报告题目: 演化计算和复杂网络在代谢组学和精准医疗中的应用
报告人:胡婷 博士
报告时间:2018年6月28日(周四)16:00
报告地点:逸夫楼C座314会议室
摘要:
Metabolomics studies use quantitative analyses of metabolites from body fluids or tissues in order to investigate a sequence of cellular processes and biological systems in response to genetic and environmental influences. This promises an immense potential for a better understanding of the pathogenesis of complex diseases. Most conventional metabolomics analysis methods exam one metabolite at a time and may overlook the synergistic effect of combining multiple metabolites. In this article, we proposed a new bioinformatics framework that infers the non-linear synergy among multiple metabolites using a symbolic model and subsequently, identify key metabolites using network analysis. Such a symbolic model is able to represent a complex non-linear relationship among a set of metabolites associated with osteoarthritis (OA) and is automatically learned using an evolutionary algorithm. Applied to the Newfoundland Osteoarthritis Study (NFOAS) dataset, our methodology was able to identify nine key metabolites including some known osteoarthritis-associated metabolites and some novel metabolic markers that have never been reported before.

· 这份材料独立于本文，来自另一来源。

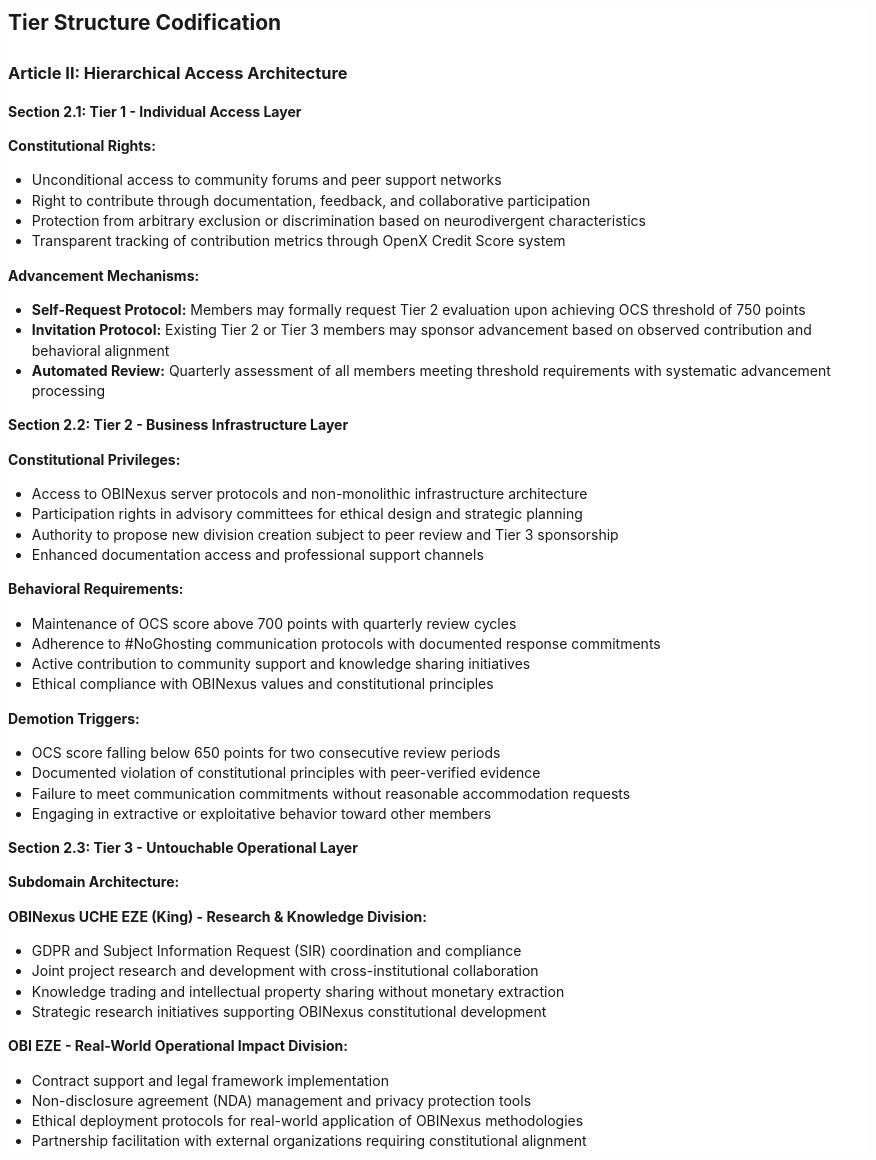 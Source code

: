 
## Tier Structure Codification

### Article II: Hierarchical Access Architecture

**Section 2.1: Tier 1 - Individual Access Layer**

**Constitutional Rights:**
- Unconditional access to community forums and peer support networks
- Right to contribute through documentation, feedback, and collaborative participation
- Protection from arbitrary exclusion or discrimination based on neurodivergent characteristics
- Transparent tracking of contribution metrics through OpenX Credit Score system

**Advancement Mechanisms:**
- **Self-Request Protocol:** Members may formally request Tier 2 evaluation upon achieving OCS threshold of 750 points
- **Invitation Protocol:** Existing Tier 2 or Tier 3 members may sponsor advancement based on observed contribution and behavioral alignment
- **Automated Review:** Quarterly assessment of all members meeting threshold requirements with systematic advancement processing

**Section 2.2: Tier 2 - Business Infrastructure Layer**

**Constitutional Privileges:**
- Access to OBINexus server protocols and non-monolithic infrastructure architecture
- Participation rights in advisory committees for ethical design and strategic planning
- Authority to propose new division creation subject to peer review and Tier 3 sponsorship
- Enhanced documentation access and professional support channels

**Behavioral Requirements:**
- Maintenance of OCS score above 700 points with quarterly review cycles
- Adherence to #NoGhosting communication protocols with documented response commitments
- Active contribution to community support and knowledge sharing initiatives
- Ethical compliance with OBINexus values and constitutional principles

**Demotion Triggers:**
- OCS score falling below 650 points for two consecutive review periods
- Documented violation of constitutional principles with peer-verified evidence
- Failure to meet communication commitments without reasonable accommodation requests
- Engaging in extractive or exploitative behavior toward other members

**Section 2.3: Tier 3 - Untouchable Operational Layer**

**Subdomain Architecture:**

**OBINexus UCHE EZE (King) - Research & Knowledge Division:**
- GDPR and Subject Information Request (SIR) coordination and compliance
- Joint project research and development with cross-institutional collaboration
- Knowledge trading and intellectual property sharing without monetary extraction
- Strategic research initiatives supporting OBINexus constitutional development

**OBI EZE - Real-World Operational Impact Division:**
- Contract support and legal framework implementation
- Non-disclosure agreement (NDA) management and privacy protection tools
- Ethical deployment protocols for real-world application of OBINexus methodologies
- Partnership facilitation with external organizations requiring constitutional alignment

The results demonstrate the effectiveness of our methodology and more importantly, with further investigations, propose new hypotheses that can help better understand the OA disease.
报告人简介:
胡婷博士从2015年一月起担任纽芬兰纪念大学计算机系助理教授。胡婷博士毕业于武汉大学计算数学系本科, 计算机系硕士,并于2010年取得加拿大纽芬兰纪念大学计算机系的博士学位。同年开始美国达特茅斯学院医学院的计算遗传学博后科研。胡婷博士的科研领域是机器学习,演化计算, 计算生物学,生物信息学,以及复杂网络。胡婷博士主持多项加拿大联邦政府和纽芬兰省政府自然科研项目,至今发表学术论文 56 篇,其中包括文章发表于顶级计算生物学和遗传学期刊和会议PLOS Computational Biology, BMC Bioinformatics, Journal of the American Medical Informatics Association, Genetic Epidemiology, Genes and Immunity, BMC Medical Genomics, PSB, 和演化计算期刊和会议 Genetic programing and Evolvable Machines,Artificial Life, GECCO, EuroGP, IEEE CEC。